Simoncelli: quando la morte è il segno estremo di una vita di passione

A volte la morte può essere l’estremo segno di una vita di passione. È questo il caso del Sic, quel ragazzone di 24 anni che apriva la manetta del gas sulla sua moto prima di tutti per sentire il brivido della vita scorrergli tra le mani e che domenica scorsa ha avuto la “sfiga” di un incidente davvero anomalo che lo ha ucciso in Malesia.
Chi corre a 330 all’ora su due ruote e fa le curve sfiorando l’asfalto pensa che la morte sia qualcosa che non lo riguarda. Mette in conto qualche frattura e molti scivoloni, ma la morte, un pilota tende ad allontanarla da sé imbottendosi di protezioni, convinzioni di immortalità e superstizioni. Il patto è sempre quello di non parlarne e di anestetizzarla gustando fino all’ultima goccia la vita, attraversando i giorni con fare da guascone tra belle donne e giochi da ricchi adolescenti.
È, ancora una volta, l’antica favola greca di Icaro che si ripete: il giovane che volava con delle ali di cera, ma che arrivato vicino al sole le vide sciogliersi sotto il calore dei raggi.
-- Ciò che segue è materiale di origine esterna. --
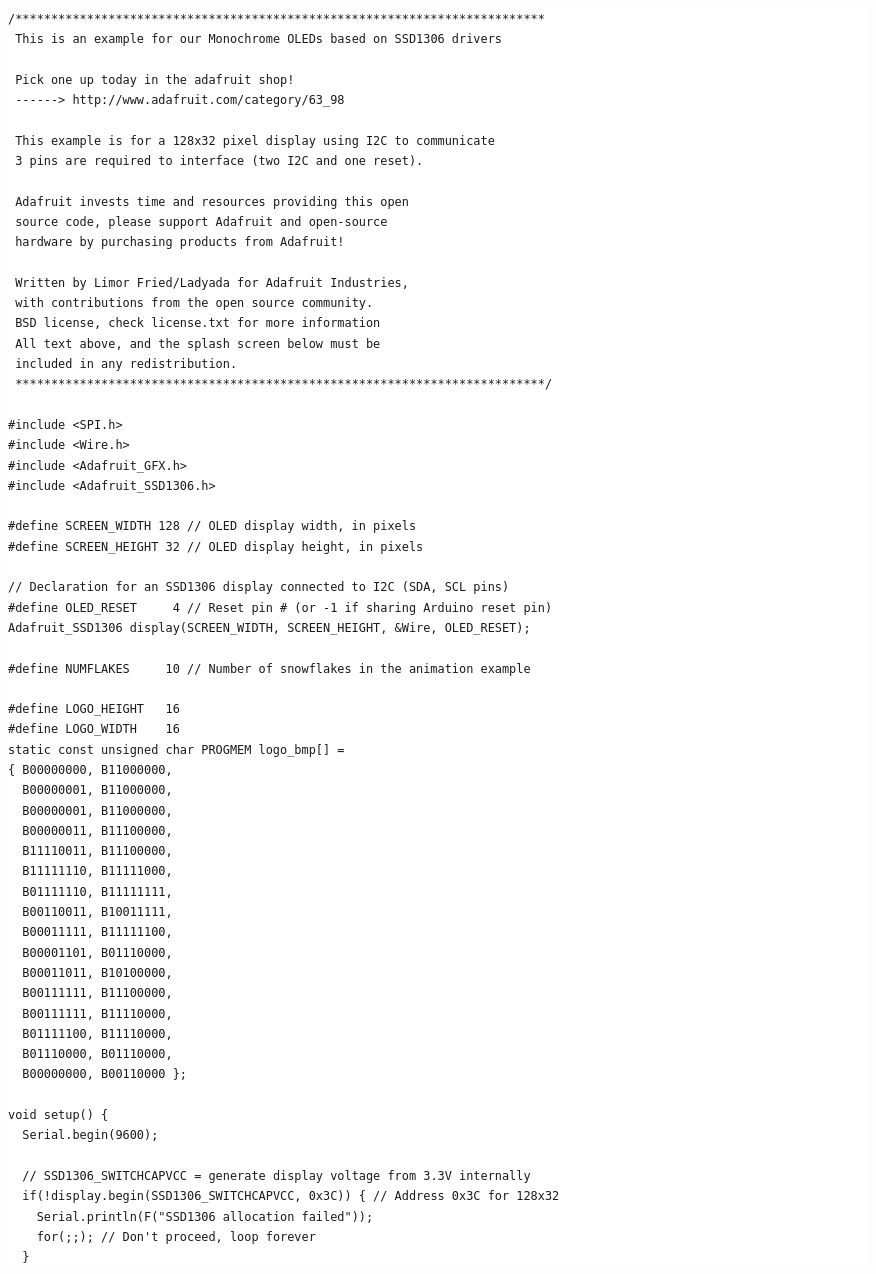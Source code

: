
 ```
/**************************************************************************
 This is an example for our Monochrome OLEDs based on SSD1306 drivers

 Pick one up today in the adafruit shop!
 ------> http://www.adafruit.com/category/63_98

 This example is for a 128x32 pixel display using I2C to communicate
 3 pins are required to interface (two I2C and one reset).

 Adafruit invests time and resources providing this open
 source code, please support Adafruit and open-source
 hardware by purchasing products from Adafruit!

 Written by Limor Fried/Ladyada for Adafruit Industries,
 with contributions from the open source community.
 BSD license, check license.txt for more information
 All text above, and the splash screen below must be
 included in any redistribution.
 **************************************************************************/

#include <SPI.h>
#include <Wire.h>
#include <Adafruit_GFX.h>
#include <Adafruit_SSD1306.h>

#define SCREEN_WIDTH 128 // OLED display width, in pixels
#define SCREEN_HEIGHT 32 // OLED display height, in pixels

// Declaration for an SSD1306 display connected to I2C (SDA, SCL pins)
#define OLED_RESET     4 // Reset pin # (or -1 if sharing Arduino reset pin)
Adafruit_SSD1306 display(SCREEN_WIDTH, SCREEN_HEIGHT, &Wire, OLED_RESET);

#define NUMFLAKES     10 // Number of snowflakes in the animation example

#define LOGO_HEIGHT   16
#define LOGO_WIDTH    16
static const unsigned char PROGMEM logo_bmp[] =
{ B00000000, B11000000,
  B00000001, B11000000,
  B00000001, B11000000,
  B00000011, B11100000,
  B11110011, B11100000,
  B11111110, B11111000,
  B01111110, B11111111,
  B00110011, B10011111,
  B00011111, B11111100,
  B00001101, B01110000,
  B00011011, B10100000,
  B00111111, B11100000,
  B00111111, B11110000,
  B01111100, B11110000,
  B01110000, B01110000,
  B00000000, B00110000 };

void setup() {
  Serial.begin(9600);

  // SSD1306_SWITCHCAPVCC = generate display voltage from 3.3V internally
  if(!display.begin(SSD1306_SWITCHCAPVCC, 0x3C)) { // Address 0x3C for 128x32
    Serial.println(F("SSD1306 allocation failed"));
    for(;;); // Don't proceed, loop forever
  }

```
Se si cerca di superare il limite, il prezzo da pagare può essere alto, anzi altissimo; ma proprio per questo nel superamento del limite c’è la massima espressione dell’essere umano.
Grazie Sic per averci ricordato che essere uomini significa cercare di superare i propri limiti inseguendo fino in fondo le proprie passioni e senza avere paura di perdere tutto. La cera delle tue ali, forse, lascerà la scia su qualcuno facendoci vivere con più passione e convinzione il nostro quotidiano.